Divide and Conquer
The divide-and-conquer design paradigm
- Divide the problem (instance) into subproblems.
- Conquer the subproblems by solving them recursively.
- Combine subproblem solutions.
EXAMPLE:
Merge sort \(T(n)=2T(n/2)+\Theta(n)\Rightarrow T(n)=\Theta(n\lg n)\)
Binary search \(T(n)=T(n/2)+\Theta(1)\Rightarrow T(n)=\Theta(\lg n)\)
Powering a number \(T(n)=T(n/2)+\Theta(1)\Rightarrow T(n)=\Theta(\lg n)\)

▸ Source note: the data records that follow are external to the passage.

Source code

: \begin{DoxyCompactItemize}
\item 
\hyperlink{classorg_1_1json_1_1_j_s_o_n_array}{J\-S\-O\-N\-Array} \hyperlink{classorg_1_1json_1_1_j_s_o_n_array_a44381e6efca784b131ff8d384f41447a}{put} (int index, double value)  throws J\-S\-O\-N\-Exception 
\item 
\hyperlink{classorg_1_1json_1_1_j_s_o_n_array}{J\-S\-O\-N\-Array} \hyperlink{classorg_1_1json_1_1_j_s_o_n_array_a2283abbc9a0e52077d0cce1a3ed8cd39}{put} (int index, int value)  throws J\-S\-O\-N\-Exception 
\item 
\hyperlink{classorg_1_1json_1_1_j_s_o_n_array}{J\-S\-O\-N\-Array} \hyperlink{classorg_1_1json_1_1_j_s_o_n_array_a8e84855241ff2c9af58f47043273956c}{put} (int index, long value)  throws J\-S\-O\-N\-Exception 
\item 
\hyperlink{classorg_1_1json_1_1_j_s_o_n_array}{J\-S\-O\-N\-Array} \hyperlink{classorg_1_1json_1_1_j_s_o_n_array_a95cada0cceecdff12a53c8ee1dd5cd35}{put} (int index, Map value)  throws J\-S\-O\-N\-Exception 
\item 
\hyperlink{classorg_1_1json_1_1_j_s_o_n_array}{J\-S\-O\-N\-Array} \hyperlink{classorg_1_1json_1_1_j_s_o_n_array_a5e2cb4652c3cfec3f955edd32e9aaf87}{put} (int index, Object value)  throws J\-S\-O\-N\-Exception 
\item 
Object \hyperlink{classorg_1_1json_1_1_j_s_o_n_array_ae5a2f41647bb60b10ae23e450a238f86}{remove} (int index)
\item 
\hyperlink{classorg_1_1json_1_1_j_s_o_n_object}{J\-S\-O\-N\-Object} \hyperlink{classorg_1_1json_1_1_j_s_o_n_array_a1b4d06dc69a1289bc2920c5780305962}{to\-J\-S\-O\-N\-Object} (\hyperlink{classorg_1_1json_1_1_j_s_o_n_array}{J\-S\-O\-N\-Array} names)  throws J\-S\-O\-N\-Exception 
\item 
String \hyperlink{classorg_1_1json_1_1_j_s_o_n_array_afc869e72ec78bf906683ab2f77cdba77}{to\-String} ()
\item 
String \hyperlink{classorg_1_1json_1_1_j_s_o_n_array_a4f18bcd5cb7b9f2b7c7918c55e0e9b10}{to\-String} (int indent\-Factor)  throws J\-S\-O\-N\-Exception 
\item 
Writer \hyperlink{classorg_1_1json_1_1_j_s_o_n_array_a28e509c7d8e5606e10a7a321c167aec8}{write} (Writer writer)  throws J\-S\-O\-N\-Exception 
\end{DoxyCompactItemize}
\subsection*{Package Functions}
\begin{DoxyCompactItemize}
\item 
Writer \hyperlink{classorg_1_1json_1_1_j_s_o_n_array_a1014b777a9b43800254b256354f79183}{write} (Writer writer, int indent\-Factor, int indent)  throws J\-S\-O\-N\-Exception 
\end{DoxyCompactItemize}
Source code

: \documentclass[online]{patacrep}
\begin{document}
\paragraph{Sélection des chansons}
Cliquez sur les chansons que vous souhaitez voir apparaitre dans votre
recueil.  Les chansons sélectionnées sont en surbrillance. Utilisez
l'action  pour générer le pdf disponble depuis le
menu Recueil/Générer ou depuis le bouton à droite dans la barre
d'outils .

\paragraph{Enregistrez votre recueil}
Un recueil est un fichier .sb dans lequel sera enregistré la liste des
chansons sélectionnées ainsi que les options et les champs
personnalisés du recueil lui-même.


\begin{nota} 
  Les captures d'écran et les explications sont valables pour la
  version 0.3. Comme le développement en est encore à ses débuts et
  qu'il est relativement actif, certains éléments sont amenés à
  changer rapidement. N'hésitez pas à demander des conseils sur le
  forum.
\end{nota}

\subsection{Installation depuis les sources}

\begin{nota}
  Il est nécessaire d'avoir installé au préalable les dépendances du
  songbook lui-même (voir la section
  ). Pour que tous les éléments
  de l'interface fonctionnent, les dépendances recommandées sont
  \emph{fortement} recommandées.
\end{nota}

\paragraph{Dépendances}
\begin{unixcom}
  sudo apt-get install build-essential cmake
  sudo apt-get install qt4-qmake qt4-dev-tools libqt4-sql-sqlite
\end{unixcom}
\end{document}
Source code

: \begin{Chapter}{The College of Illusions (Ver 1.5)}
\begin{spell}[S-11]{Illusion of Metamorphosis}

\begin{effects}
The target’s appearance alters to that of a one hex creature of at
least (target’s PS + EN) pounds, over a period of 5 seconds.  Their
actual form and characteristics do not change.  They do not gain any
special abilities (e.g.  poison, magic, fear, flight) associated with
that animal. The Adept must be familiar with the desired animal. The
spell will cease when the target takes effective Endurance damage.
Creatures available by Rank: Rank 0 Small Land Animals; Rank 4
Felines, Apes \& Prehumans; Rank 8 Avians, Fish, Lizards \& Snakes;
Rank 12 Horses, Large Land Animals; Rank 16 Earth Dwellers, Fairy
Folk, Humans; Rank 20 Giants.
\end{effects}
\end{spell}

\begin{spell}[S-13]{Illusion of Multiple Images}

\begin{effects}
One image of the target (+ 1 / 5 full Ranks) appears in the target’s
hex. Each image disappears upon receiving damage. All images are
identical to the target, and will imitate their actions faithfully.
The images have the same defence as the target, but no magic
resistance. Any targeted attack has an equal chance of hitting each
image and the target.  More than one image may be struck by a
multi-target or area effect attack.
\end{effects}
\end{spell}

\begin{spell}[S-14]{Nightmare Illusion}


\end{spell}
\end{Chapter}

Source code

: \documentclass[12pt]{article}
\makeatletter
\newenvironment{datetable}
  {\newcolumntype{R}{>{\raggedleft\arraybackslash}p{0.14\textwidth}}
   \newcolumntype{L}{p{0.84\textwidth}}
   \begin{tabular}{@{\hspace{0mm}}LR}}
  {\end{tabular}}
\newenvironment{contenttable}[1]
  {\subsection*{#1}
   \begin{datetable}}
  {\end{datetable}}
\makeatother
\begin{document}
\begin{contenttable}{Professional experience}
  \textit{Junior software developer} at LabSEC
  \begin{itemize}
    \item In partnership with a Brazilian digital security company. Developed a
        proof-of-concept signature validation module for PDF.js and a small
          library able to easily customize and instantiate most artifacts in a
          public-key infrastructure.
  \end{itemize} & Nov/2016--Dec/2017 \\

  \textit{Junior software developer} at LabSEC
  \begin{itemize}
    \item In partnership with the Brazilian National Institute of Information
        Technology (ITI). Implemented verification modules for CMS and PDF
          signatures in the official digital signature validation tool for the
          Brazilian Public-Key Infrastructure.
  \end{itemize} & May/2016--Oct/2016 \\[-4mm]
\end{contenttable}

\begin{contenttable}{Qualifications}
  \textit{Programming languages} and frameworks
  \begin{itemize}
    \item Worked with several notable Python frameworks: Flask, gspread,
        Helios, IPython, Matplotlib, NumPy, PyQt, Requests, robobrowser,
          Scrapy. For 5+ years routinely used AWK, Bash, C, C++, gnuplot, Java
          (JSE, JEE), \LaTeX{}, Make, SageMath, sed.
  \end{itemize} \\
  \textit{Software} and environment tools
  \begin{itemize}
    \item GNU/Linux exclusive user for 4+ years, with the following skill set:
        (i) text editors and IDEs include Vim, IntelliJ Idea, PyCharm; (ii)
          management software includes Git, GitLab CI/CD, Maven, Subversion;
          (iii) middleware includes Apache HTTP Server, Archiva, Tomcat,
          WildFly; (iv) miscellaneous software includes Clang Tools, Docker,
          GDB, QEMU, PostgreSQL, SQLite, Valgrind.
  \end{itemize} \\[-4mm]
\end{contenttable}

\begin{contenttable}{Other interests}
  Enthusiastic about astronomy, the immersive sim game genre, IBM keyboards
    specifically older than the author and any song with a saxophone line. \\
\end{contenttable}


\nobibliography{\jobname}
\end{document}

Computing Fibonacci numbers
Theorem: \[ \begin{equation} \begin{bmatrix} F_{n+1} & F_n\\ F_n & F_{n-1}\\ \end{bmatrix} = \begin{bmatrix} 1 & 1\\ 1 & 0\\ \end{bmatrix}^n \end{equation} \] \(T(n)=\Theta(\lg n)\)
Matrix multiplication
Standard algorithm
1 | for i ← 1 to n |
\(T(n)=\Theta(n^3)\)
Divide-and-conguer algorithm
\[ \begin{equation} \begin{bmatrix} r & s\\ t & u\\ \end{bmatrix} = \begin{bmatrix} a & b\\ c & d\\ \end{bmatrix} \begin{bmatrix} e & f\\ g & h\\ \end{bmatrix} \end{equation} \]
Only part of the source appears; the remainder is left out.